**THE PROBLEM**:
Every line of the entries below that mentions "immer" is to be copied out.

**DATA FOR THE TASK**:
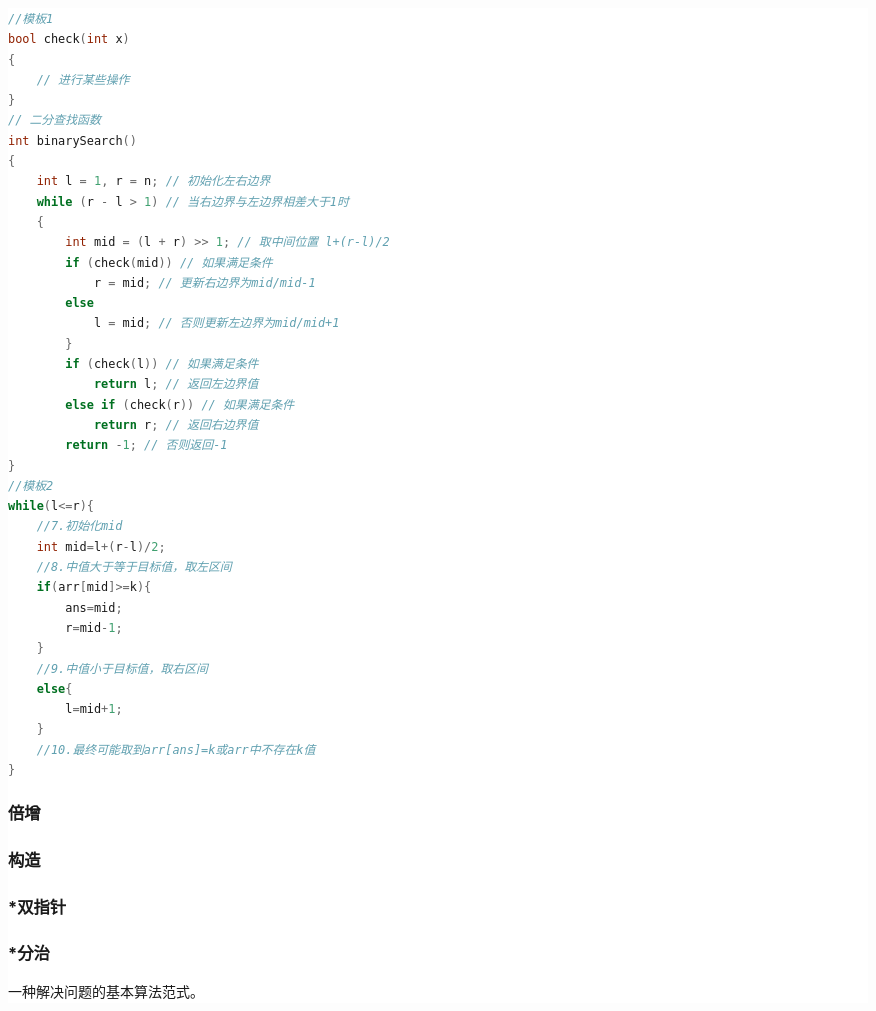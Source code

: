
 ```c++
//模板1
bool check(int x)
{
	// 进行某些操作
}
// 二分查找函数
int binarySearch()
{
	int l = 1, r = n; // 初始化左右边界
	while (r - l > 1) // 当右边界与左边界相差大于1时
	{
		int mid = (l + r) >> 1; // 取中间位置 l+(r-l)/2
		if (check(mid)) // 如果满足条件
			r = mid; // 更新右边界为mid/mid-1
		else
			l = mid; // 否则更新左边界为mid/mid+1
		}
		if (check(l)) // 如果满足条件
			return l; // 返回左边界值
		else if (check(r)) // 如果满足条件
			return r; // 返回右边界值
		return -1; // 否则返回-1
}
//模板2
while(l<=r){
	//7.初始化mid 
	int mid=l+(r-l)/2;
	//8.中值大于等于目标值，取左区间 
	if(arr[mid]>=k){
		ans=mid;
		r=mid-1;
	}
	//9.中值小于目标值，取右区间 
	else{
		l=mid+1;
	}
	//10.最终可能取到arr[ans]=k或arr中不存在k值 
}	
```



### 倍增

### 构造

### *双指针

### *分治

一种解决问题的基本算法范式。
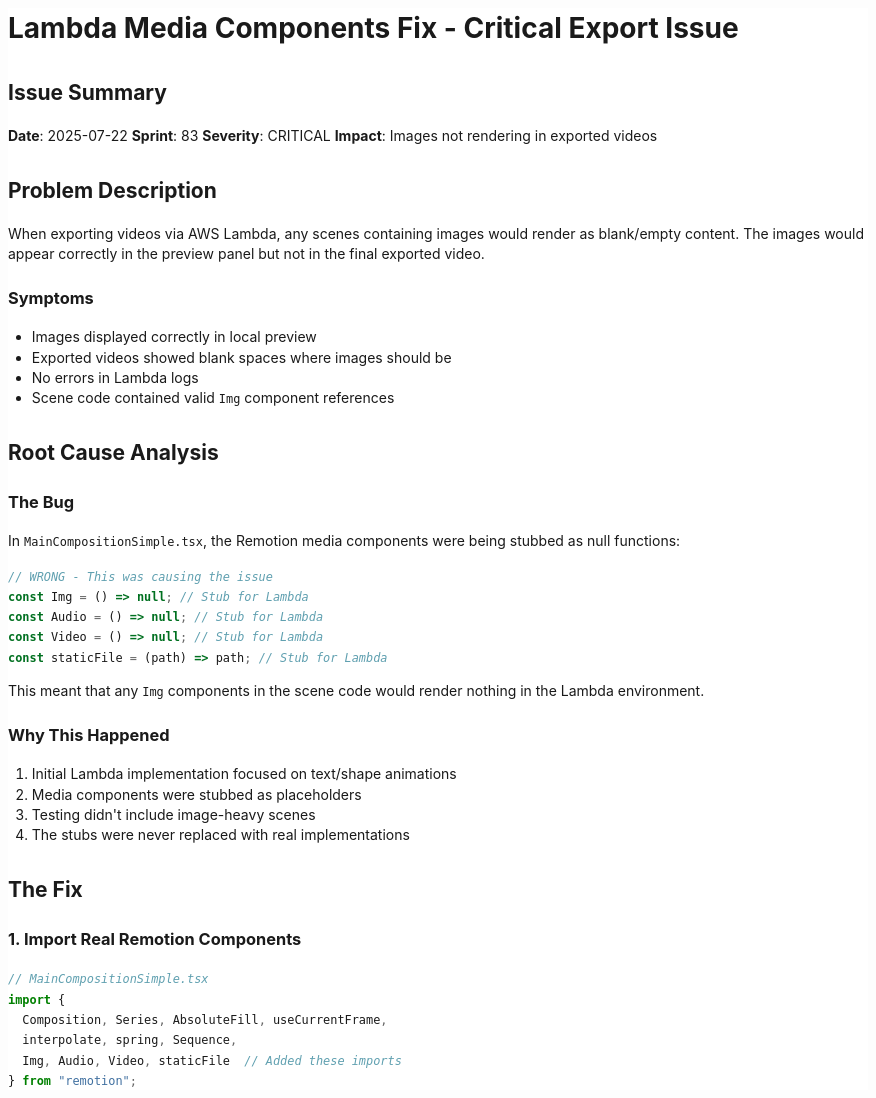# Lambda Media Components Fix - Critical Export Issue

## Issue Summary
**Date**: 2025-07-22
**Sprint**: 83
**Severity**: CRITICAL
**Impact**: Images not rendering in exported videos

## Problem Description
When exporting videos via AWS Lambda, any scenes containing images would render as blank/empty content. The images would appear correctly in the preview panel but not in the final exported video.

### Symptoms
- Images displayed correctly in local preview
- Exported videos showed blank spaces where images should be
- No errors in Lambda logs
- Scene code contained valid `Img` component references

## Root Cause Analysis

### The Bug
In `MainCompositionSimple.tsx`, the Remotion media components were being stubbed as null functions:

```typescript
// WRONG - This was causing the issue
const Img = () => null; // Stub for Lambda
const Audio = () => null; // Stub for Lambda
const Video = () => null; // Stub for Lambda
const staticFile = (path) => path; // Stub for Lambda
```

This meant that any `Img` components in the scene code would render nothing in the Lambda environment.

### Why This Happened
1. Initial Lambda implementation focused on text/shape animations
2. Media components were stubbed as placeholders
3. Testing didn't include image-heavy scenes
4. The stubs were never replaced with real implementations

## The Fix

### 1. Import Real Remotion Components
```typescript
// MainCompositionSimple.tsx
import { 
  Composition, Series, AbsoluteFill, useCurrentFrame, 
  interpolate, spring, Sequence, 
  Img, Audio, Video, staticFile  // Added these imports
} from "remotion";
```
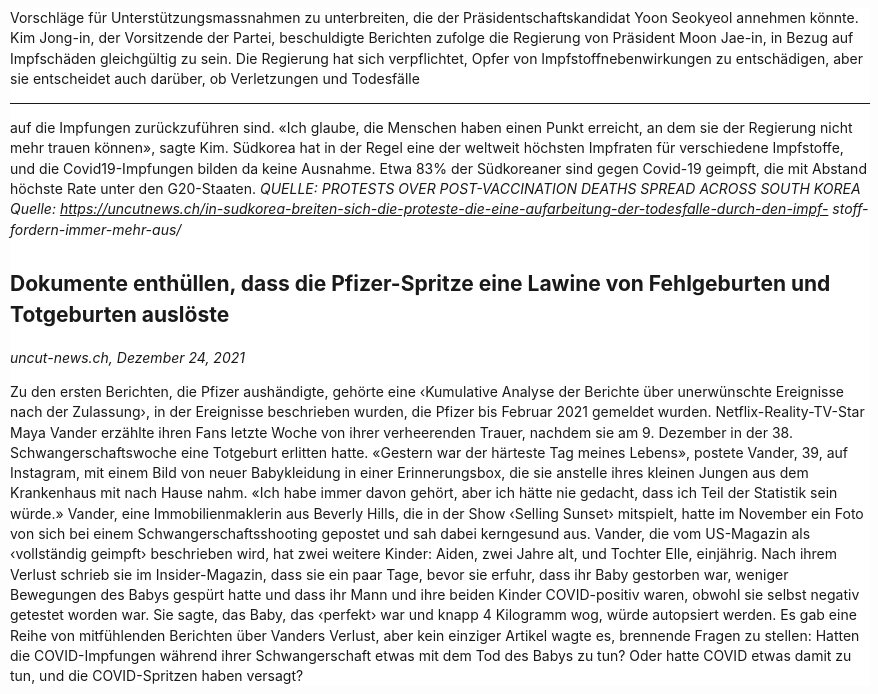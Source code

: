 Vorschläge für Unterstützungsmassnahmen zu unterbreiten, die der Präsidentschaftskandidat Yoon Seokyeol annehmen könnte.
Kim Jong-in, der Vorsitzende der Partei, beschuldigte Berichten zufolge die Regierung von Präsident Moon
Jae-in, in Bezug auf Impfschäden gleichgültig zu sein. Die Regierung hat sich verpflichtet, Opfer von Impfstoffnebenwirkungen zu entschädigen, aber sie entscheidet auch darüber, ob Verletzungen und Todesfälle


-----

auf die Impfungen zurückzuführen sind. «Ich glaube, die Menschen haben einen Punkt erreicht, an dem
sie der Regierung nicht mehr trauen können», sagte Kim.
Südkorea hat in der Regel eine der weltweit höchsten Impfraten für verschiedene Impfstoffe, und die Covid19-Impfungen bilden da keine Ausnahme. Etwa 83% der Südkoreaner sind gegen Covid-19 geimpft, die
mit Abstand höchste Rate unter den G20-Staaten.
_QUELLE: PROTESTS OVER POST-VACCINATION DEATHS SPREAD ACROSS SOUTH KOREA_
_Quelle:_ _https://uncutnews.ch/in-sudkorea-breiten-sich-die-proteste-die-eine-aufarbeitung-der-todesfalle-durch-den-impf-_
_stoff-fordern-immer-mehr-aus/_

## Dokumente enthüllen, dass die Pfizer-Spritze eine Lawine von Fehlgeburten und Totgeburten auslöste
_uncut-news.ch, Dezember 24, 2021_

Zu den ersten Berichten, die Pfizer aushändigte, gehörte eine ‹Kumulative Analyse der Berichte über unerwünschte Ereignisse nach der Zulassung›, in der Ereignisse beschrieben wurden, die Pfizer bis Februar
2021 gemeldet wurden.
Netflix-Reality-TV-Star Maya Vander erzählte ihren Fans letzte Woche von ihrer verheerenden Trauer, nachdem sie am 9. Dezember in der 38. Schwangerschaftswoche eine Totgeburt erlitten hatte.
«Gestern war der härteste Tag meines Lebens», postete Vander, 39, auf Instagram, mit einem Bild von
neuer Babykleidung in einer Erinnerungsbox, die sie anstelle ihres kleinen Jungen aus dem Krankenhaus
mit nach Hause nahm. «Ich habe immer davon gehört, aber ich hätte nie gedacht, dass ich Teil der Statistik
sein würde.»
Vander, eine Immobilienmaklerin aus Beverly Hills, die in der Show ‹Selling Sunset› mitspielt, hatte im
November ein Foto von sich bei einem Schwangerschaftsshooting gepostet und sah dabei kerngesund aus.
Vander, die vom US-Magazin als ‹vollständig geimpft› beschrieben wird, hat zwei weitere Kinder: Aiden,
zwei Jahre alt, und Tochter Elle, einjährig.
Nach ihrem Verlust schrieb sie im Insider-Magazin, dass sie ein paar Tage, bevor sie erfuhr, dass ihr Baby
gestorben war, weniger Bewegungen des Babys gespürt hatte und dass ihr Mann und ihre beiden Kinder
COVID-positiv waren, obwohl sie selbst negativ getestet worden war. Sie sagte, das Baby, das ‹perfekt› war
und knapp 4 Kilogramm wog, würde autopsiert werden.
Es gab eine Reihe von mitfühlenden Berichten über Vanders Verlust, aber kein einziger Artikel wagte es,
brennende Fragen zu stellen: Hatten die COVID-Impfungen während ihrer Schwangerschaft etwas mit dem
Tod des Babys zu tun? Oder hatte COVID etwas damit zu tun, und die COVID-Spritzen haben versagt?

**RESULT OF THE TASK**:
_stoff-fordern-immer-mehr-aus/_
mit nach Hause nahm. «Ich habe immer davon gehört, aber ich hätte nie gedacht, dass ich Teil der Statistik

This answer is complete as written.